[Provided records — start]

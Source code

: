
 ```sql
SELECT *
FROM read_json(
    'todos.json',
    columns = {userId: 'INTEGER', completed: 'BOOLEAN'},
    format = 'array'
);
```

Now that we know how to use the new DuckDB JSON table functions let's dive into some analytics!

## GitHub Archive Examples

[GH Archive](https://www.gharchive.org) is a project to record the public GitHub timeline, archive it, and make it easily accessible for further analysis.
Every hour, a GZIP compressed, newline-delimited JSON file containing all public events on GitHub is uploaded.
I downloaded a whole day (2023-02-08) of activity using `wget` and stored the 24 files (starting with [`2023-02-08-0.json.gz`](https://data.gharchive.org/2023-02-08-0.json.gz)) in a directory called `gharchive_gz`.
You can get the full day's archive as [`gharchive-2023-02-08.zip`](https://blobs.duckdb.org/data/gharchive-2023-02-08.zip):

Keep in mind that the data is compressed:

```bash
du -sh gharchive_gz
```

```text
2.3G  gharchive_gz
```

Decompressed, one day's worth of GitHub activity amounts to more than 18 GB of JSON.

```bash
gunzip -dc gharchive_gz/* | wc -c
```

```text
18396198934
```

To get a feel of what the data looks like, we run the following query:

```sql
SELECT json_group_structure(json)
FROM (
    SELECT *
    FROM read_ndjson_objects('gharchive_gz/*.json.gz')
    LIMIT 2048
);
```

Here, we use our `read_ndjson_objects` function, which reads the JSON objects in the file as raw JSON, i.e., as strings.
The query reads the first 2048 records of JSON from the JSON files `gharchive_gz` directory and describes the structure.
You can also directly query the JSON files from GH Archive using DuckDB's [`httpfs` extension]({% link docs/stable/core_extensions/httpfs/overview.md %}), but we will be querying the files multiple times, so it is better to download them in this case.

[Provided records — finish]

-- Task --
Find the word "public" in the listing above, then copy each line where it turns up.

-- Answer to this task --
[GH Archive](https://www.gharchive.org) is a project to record the public GitHub timeline, archive it, and make it easily accessible for further analysis.
Every hour, a GZIP compressed, newline-delimited JSON file containing all public events on GitHub is uploaded.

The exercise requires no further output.